Content-Disposition: inline
In-Reply-To: <B7F8733D73E8CC7227785A69@p3.JCK.COM>
User-Agent: Mutt/1.5.3i
X-Spam-Score: 0.0 (/)
X-Scan-Signature: ed68cc91cc637fea89623888898579ba
Cc: Frank Ellermann <nobody@xyzzy.claranet.de>, discuss@apps.ietf.org
X-BeenThere: discuss@apps.ietf.org
X-Mailman-Version: 2.1.5
Precedence: list
List-Id: general discussion of application-layer protocols <discuss.apps.ietf.org>
List-Unsubscribe: <https://www1.ietf.org/mailman/listinfo/discuss>, <mailto:discuss-request@apps.ietf.org?subject=unsubscribe>
List-Post: <mailto:discuss@apps.ietf.org>
List-Help: <mailto:discuss-request@apps.ietf.org?subject=help>
List-Subscribe: <https://www1.ietf.org/mailman/listinfo/discuss>, <mailto:discuss-request@apps.ietf.org?subject=subscribe>
Errors-To: discuss-bounces@apps.ietf.org

John C Klensin said:
>>> A few other conformance criteria in [Charmod] might be also
>>> interesting: http://www.w3.org/TR/charmod/#C070  Don't
>>> exclude arbitrary code points
[...]

> But _this_ document is about escaping characters, or really code
> points, not about what characters should be permitted or how
> they should be used.

Agreed.

>   C070: irrelevant.   if it is in range, this works.

Okay.

>   C077: needs to be fixed somewhere else.  This is just about a
> syntax for escapes

Mumble. Anything above U+10FFFF is, by definition, not Unicode (okay, not
Unicode today).
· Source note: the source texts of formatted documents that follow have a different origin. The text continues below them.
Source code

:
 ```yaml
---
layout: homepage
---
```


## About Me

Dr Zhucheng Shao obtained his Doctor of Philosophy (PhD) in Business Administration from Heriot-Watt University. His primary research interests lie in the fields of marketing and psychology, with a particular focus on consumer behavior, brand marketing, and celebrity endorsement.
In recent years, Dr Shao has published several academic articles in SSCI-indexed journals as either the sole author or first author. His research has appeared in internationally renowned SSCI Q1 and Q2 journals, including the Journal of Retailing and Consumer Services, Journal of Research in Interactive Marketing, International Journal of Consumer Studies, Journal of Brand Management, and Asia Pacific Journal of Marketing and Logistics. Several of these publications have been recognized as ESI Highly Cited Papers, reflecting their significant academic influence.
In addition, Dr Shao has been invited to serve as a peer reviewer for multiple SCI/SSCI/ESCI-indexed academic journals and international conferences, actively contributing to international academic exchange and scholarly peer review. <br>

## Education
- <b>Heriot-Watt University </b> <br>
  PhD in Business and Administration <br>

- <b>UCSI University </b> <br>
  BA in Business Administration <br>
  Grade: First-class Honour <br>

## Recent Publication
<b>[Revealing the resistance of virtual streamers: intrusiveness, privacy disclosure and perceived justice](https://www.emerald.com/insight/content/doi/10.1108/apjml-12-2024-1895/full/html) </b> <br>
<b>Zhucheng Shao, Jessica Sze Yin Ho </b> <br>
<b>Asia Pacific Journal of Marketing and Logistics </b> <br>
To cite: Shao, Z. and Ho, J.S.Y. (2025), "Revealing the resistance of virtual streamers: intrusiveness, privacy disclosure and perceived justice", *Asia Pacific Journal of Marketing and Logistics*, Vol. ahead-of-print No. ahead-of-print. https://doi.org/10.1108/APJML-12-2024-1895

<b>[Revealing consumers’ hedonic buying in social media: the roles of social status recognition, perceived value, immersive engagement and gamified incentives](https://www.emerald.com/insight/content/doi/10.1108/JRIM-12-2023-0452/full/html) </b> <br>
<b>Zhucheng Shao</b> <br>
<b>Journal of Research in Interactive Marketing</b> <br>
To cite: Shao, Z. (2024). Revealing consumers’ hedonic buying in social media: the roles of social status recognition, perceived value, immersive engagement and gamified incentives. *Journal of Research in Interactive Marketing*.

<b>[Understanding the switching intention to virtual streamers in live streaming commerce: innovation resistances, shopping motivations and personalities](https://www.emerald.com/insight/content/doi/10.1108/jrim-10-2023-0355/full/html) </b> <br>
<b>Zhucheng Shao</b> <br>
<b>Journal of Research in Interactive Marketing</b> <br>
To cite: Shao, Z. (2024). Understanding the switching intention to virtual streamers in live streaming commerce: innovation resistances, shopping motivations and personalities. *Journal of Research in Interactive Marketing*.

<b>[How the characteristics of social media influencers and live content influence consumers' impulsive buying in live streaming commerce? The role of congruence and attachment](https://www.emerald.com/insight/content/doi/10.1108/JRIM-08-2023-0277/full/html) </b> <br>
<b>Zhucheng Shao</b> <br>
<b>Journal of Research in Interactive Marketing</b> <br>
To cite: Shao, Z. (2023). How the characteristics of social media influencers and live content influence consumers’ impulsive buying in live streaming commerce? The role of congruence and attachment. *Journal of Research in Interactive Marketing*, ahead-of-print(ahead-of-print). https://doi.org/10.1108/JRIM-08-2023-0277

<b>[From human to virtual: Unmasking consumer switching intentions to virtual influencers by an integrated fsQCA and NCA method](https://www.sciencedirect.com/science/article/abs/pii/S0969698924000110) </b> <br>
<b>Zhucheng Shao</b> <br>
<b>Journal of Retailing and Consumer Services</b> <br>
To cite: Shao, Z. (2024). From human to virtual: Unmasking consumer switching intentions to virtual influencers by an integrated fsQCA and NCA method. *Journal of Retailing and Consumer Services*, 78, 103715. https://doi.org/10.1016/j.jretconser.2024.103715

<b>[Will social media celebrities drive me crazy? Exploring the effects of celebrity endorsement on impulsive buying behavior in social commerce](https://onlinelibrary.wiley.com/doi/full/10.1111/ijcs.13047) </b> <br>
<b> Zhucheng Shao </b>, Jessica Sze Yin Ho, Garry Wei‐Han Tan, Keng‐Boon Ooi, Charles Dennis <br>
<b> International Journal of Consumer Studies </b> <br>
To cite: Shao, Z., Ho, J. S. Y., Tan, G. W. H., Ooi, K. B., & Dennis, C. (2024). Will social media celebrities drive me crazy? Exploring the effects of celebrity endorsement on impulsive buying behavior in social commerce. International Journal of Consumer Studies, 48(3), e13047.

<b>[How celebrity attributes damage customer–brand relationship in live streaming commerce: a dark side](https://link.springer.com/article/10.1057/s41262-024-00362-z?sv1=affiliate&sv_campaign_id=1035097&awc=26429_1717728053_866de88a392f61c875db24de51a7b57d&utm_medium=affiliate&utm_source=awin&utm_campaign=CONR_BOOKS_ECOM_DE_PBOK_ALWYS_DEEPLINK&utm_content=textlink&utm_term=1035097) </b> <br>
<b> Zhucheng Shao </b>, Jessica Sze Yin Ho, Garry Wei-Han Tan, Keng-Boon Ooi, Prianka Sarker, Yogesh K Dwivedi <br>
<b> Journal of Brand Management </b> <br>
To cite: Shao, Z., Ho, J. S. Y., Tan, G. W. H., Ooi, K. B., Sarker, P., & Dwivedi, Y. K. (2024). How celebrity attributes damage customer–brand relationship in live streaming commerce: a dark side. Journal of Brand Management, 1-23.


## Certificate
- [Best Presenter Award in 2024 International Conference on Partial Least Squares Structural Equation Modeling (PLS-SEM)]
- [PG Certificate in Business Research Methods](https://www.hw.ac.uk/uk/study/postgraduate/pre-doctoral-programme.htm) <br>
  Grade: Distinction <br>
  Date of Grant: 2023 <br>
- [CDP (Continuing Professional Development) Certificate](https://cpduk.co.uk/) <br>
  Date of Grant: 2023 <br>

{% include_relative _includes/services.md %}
But I'm not going to fight this one any more.

However, it does bring something else to mind: whatever escape mechanism is
chosen, should there be a limit on the length of the hex string? Should an
implementation be expected to correctly handle:

  \u'000000000000000000000000000000000000000000000000000000000000000001234'
or
  \u'000000000000000000000008000000000000000000000000000000000000000001234'
?

What is "correct" in the latter case?

>   C078: Already prohibited

Okay.

>   C079: Precisely the reason why one might want escapes is to be
> able to deal with non-characters in a sensible way.
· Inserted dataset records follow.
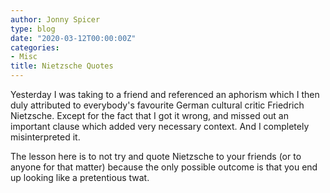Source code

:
 ```yaml
---
author: Jonny Spicer
type: blog
date: "2020-03-12T00:00:00Z"
categories:
- Misc
title: Nietzsche Quotes
---
```

Yesterday I was taking to a friend and referenced an aphorism which I then duly attributed to everybody's favourite German
cultural critic Friedrich Nietzsche. Except for the fact that I got it wrong, and missed out an important clause which
added very necessary context. And I completely misinterpreted it.

The lesson here is to not try and quote Nietzsche to your friends (or to anyone for that matter) because the only possible
outcome is that you end up looking like a pretentious twat.
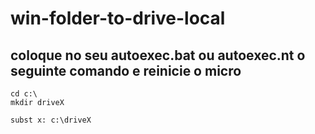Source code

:# win-folder-to-drive-local

## coloque no seu autoexec.bat ou autoexec.nt o seguinte comando e reinicie o micro

```
cd c:\
mkdir driveX

subst x: c:\driveX

```
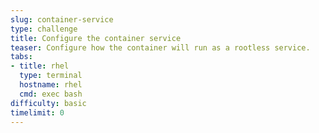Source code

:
 ```yaml
---
slug: container-service
type: challenge
title: Configure the container service
teaser: Configure how the container will run as a rootless service.
tabs:
- title: rhel
  type: terminal
  hostname: rhel
  cmd: exec bash
difficulty: basic
timelimit: 0
---
```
Very true, and a point I should have realized.

>> Yes, never ever mention that HTML exists, it's horrible.  The
>> [Charmod] bible requires no (SGML) nonsense in
>> http://www.w3.org/TR/charmod/#C044
> Sorry, but, IMO, for a document like this which is merely giving
> examples (at this point), "very widely deployed and used" trumps
> "horrible".

Um, I'm not sure what Frank was thinking, but I would say:
- it's fine to mention HTML;
- we should *not* mention the construct "<B>&aring</B>" (note the missing
  semicolon), which SGML allows and HTML says SHOULD NOT be used.

>>...
>> Probably the I-D should mention that one famous exception from
>> its rule to avoid encoded UTF-8 is the URL form of IRIs.
> Why?  I don't see that (and a few other cases) as "exceptions"
> (famous or not), but as mistakes from which we should learn and,
> I hope, have learned.   The document is reasonably clear that it
> is not a proposal to retrofit any existing protocol.

As someone else asked, what about new protocols based on IRIs?
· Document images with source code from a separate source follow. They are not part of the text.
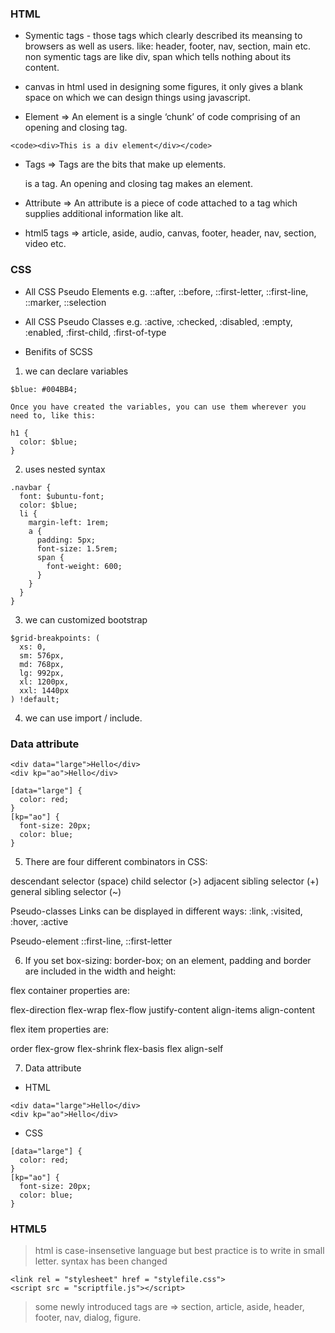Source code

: ### HTML

- Symentic tags - those tags which clearly described its meansing to browsers as well as users. like: header, footer, nav, section, main etc.
  non symentic tags are like div, span which tells nothing about its content.

- canvas in html used in designing some figures, it only gives a blank space on which we can design things using javascript.

- Element => An element is a single ‘chunk’ of code comprising of an opening and closing tag.

```
<code><div>This is a div element</div></code>
```

- Tags => Tags are the bits that make up elements. <div> is a tag. An opening and closing tag makes an element.

- Attribute => An attribute is a piece of code attached to a tag which supplies additional information like alt.

- html5 tags => article, aside, audio, canvas, footer, header, nav, section, video etc.

### CSS

- All CSS Pseudo Elements e.g. ::after, ::before, ::first-letter, ::first-line, ::marker, ::selection
- All CSS Pseudo Classes e.g. :active, :checked, :disabled, :empty, :enabled, :first-child, :first-of-type

- Benifits of SCSS

1. we can declare variables

```
$blue: #004BB4;

Once you have created the variables, you can use them wherever you need to, like this:

h1 {
  color: $blue;
}
```

2. uses nested syntax

```
.navbar {
  font: $ubuntu-font;
  color: $blue;
  li {
    margin-left: 1rem;
    a {
      padding: 5px;
      font-size: 1.5rem;
      span {
        font-weight: 600;
      }
    }
  }
}
```

3. we can customized bootstrap

```
$grid-breakpoints: (
  xs: 0,
  sm: 576px,
  md: 768px,
  lg: 992px,
  xl: 1200px,
  xxl: 1440px
) !default;
```

4. we can use import / include.

### Data attribute

```
<div data="large">Hello</div>
<div kp="ao">Hello</div>

[data="large"] {
  color: red;
}
[kp="ao"] {
  font-size: 20px;
  color: blue;
}
```

5. There are four different combinators in CSS:

descendant selector (space)
child selector (>)
adjacent sibling selector (+)
general sibling selector (~)

Pseudo-classes
Links can be displayed in different ways:
:link, :visited, :hover, :active

Pseudo-element
::first-line, ::first-letter

6. If you set box-sizing: border-box; on an element, padding and border are included in the width and height:

flex container properties are:

flex-direction
flex-wrap
flex-flow
justify-content
align-items
align-content

flex item properties are:

order
flex-grow
flex-shrink
flex-basis
flex
align-self

7. Data attribute

- HTML

```
<div data="large">Hello</div>
<div kp="ao">Hello</div>
```

- CSS

```
[data="large"] {
  color: red;
}
[kp="ao"] {
  font-size: 20px;
  color: blue;
}
```

### HTML5

> html is case-insensetive language but best practice is to write in small letter.
> syntax has been changed

```
<link rel = "stylesheet" href = "stylefile.css">
<script src = "scriptfile.js"></script>
```

> some newly introduced tags are => section, article, aside, header, footer, nav, dialog, figure.
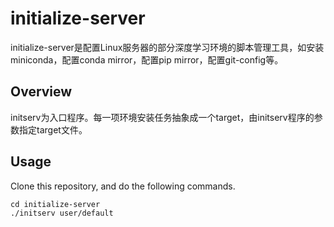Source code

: # initialize-server
initialize-server是配置Linux服务器的部分深度学习环境的脚本管理工具，如安装miniconda，配置conda mirror，配置pip mirror，配置git-config等。

## Overview
initserv为入口程序。每一项环境安装任务抽象成一个target，由initserv程序的参数指定target文件。

## Usage
Clone this repository, and do the following commands.

```
cd initialize-server
./initserv user/default
```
>> * In 1.1, rather than saying that Unicode occupies "two or
>> more octets", wouldn't it be better to say "21 bits - rather
>> than the 7 bits of ASCII -"?
> No, because of net-ascii and some other issues, probably not.

"net-ascii"? The only reference I can find is in RFC 1350, where it appears
to mean "ASCII with top bit clear, plus some codes from RFC 764 which have
the top bit set".

My point is that Unicode is not octet-based at all - encodings like UTF-8
are, but Unicode isn't. It's a numbering of characters from 0 to 0x10FFFF
just like ASCII is a numnbering from 0 to 127. Neither are octet based.

> Again, because the important issue here is that this stuff is
> about escapes, you are picking nits that belong elsewhere (see
> rant at the end).

Nits have to be picked at some point, and sometimes earlier is better than
later.

>> * Somewhere in the last two paragraphs of 1.1 you should be
>> talking about mini-languages (e.g. Cosmogol) as well as
>> protocols and UIs.
> Why?  In principle I could talk about Japanese business cards
> and all sorts of other things too.

Because they are something that RFCs often use or contain, and for which
this is highly relevant. Unlike Japanese business cards.

> But that is introductory
> material to help the reader understand the context.  Trying to
> create an exhaustive list would add nothing to the document
> except more pages and making it harder to read.

I'm not suggesting exhaustive; I'm suggesting that mini-languages are a
relevant target for this specification.

>> * In 3, you're inconsistent between "U+NNN[N[N]]" and
>> "NNN...". Indeed, shouldn't the former actually be
>> "U+[[N]N]NNNN"? (Note both the order and the number of Ns.) I
>> would suggest that better wording might be:
> Partially fixed in -02.   U+NNNN[N[N]] versus U+[[N]N]NNNN is a
> matter of taste.  Clearly, in that pseudo-notation, one "N" is
> as good as another.

I don't agree, but ....

>> * In 4, second bullet, "string terminators" should be "string
>> delimiters".
> I was deliberately trying to be general.  If one has a form like
> H'nnnn', one is clearly talking about "string delimiters".
> However, if one has, e.g., &#xNNNN;, it is clear that ";" is a
> string terminator,

No, it's a delimiter. A string terminator marks the end of the *string* -
in C, for example, it's the terminating " in the source code or the zero
byte at run-time. A delimiter is something that separates one part of the
string from another.

> but whether there is a starting delimiter at
> all depends on how one defines things in metalanguage or words.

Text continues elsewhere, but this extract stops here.